● **TO DO**: In the data below, find every line with the string "above" and pull it out.

● **PROVIDED ENTRIES**:
★ ★ ★ ★
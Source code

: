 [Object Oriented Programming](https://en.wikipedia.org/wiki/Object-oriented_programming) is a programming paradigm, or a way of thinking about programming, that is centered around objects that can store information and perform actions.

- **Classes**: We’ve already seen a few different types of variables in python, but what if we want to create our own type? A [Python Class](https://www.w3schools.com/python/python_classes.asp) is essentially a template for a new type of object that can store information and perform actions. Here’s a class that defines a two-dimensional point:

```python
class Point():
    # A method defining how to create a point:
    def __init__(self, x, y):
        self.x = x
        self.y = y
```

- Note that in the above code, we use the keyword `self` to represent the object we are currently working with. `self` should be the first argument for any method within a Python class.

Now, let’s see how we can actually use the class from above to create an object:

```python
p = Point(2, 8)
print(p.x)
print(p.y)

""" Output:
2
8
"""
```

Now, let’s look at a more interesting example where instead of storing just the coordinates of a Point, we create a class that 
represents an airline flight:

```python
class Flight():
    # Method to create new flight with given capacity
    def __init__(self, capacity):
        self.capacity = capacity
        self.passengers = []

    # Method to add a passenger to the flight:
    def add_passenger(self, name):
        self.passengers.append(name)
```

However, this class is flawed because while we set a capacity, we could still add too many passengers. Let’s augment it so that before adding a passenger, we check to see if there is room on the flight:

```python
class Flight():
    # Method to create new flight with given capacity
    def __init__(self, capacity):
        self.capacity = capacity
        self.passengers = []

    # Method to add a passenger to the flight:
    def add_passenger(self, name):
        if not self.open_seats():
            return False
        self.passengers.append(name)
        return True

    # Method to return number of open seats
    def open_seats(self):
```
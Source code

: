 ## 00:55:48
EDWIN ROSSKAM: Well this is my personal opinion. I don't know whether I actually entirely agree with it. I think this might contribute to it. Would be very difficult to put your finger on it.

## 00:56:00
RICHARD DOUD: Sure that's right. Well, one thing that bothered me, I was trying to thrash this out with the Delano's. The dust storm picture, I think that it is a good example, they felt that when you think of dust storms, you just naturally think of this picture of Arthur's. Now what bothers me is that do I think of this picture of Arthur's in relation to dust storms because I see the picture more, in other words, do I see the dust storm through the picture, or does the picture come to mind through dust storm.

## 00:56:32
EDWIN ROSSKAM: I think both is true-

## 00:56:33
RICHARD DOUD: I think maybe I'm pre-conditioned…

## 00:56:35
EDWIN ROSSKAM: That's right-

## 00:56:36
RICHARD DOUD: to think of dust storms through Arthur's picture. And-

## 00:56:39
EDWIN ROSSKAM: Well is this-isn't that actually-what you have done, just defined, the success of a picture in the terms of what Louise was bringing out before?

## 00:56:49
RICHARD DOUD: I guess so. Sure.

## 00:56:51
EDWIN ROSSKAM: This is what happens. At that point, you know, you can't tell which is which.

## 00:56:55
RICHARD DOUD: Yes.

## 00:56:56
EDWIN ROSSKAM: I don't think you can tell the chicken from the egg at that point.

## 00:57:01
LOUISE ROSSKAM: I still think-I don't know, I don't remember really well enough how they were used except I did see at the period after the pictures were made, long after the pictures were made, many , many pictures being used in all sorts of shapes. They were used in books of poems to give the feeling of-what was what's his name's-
★ ★ ★ ★
● **SOLUTION TO THIS TASK**:
- Note that in the above code, we use the keyword `self` to represent the object we are currently working with. `self` should be the first argument for any method within a Python class.
Now, let’s see how we can actually use the class from above to create an object:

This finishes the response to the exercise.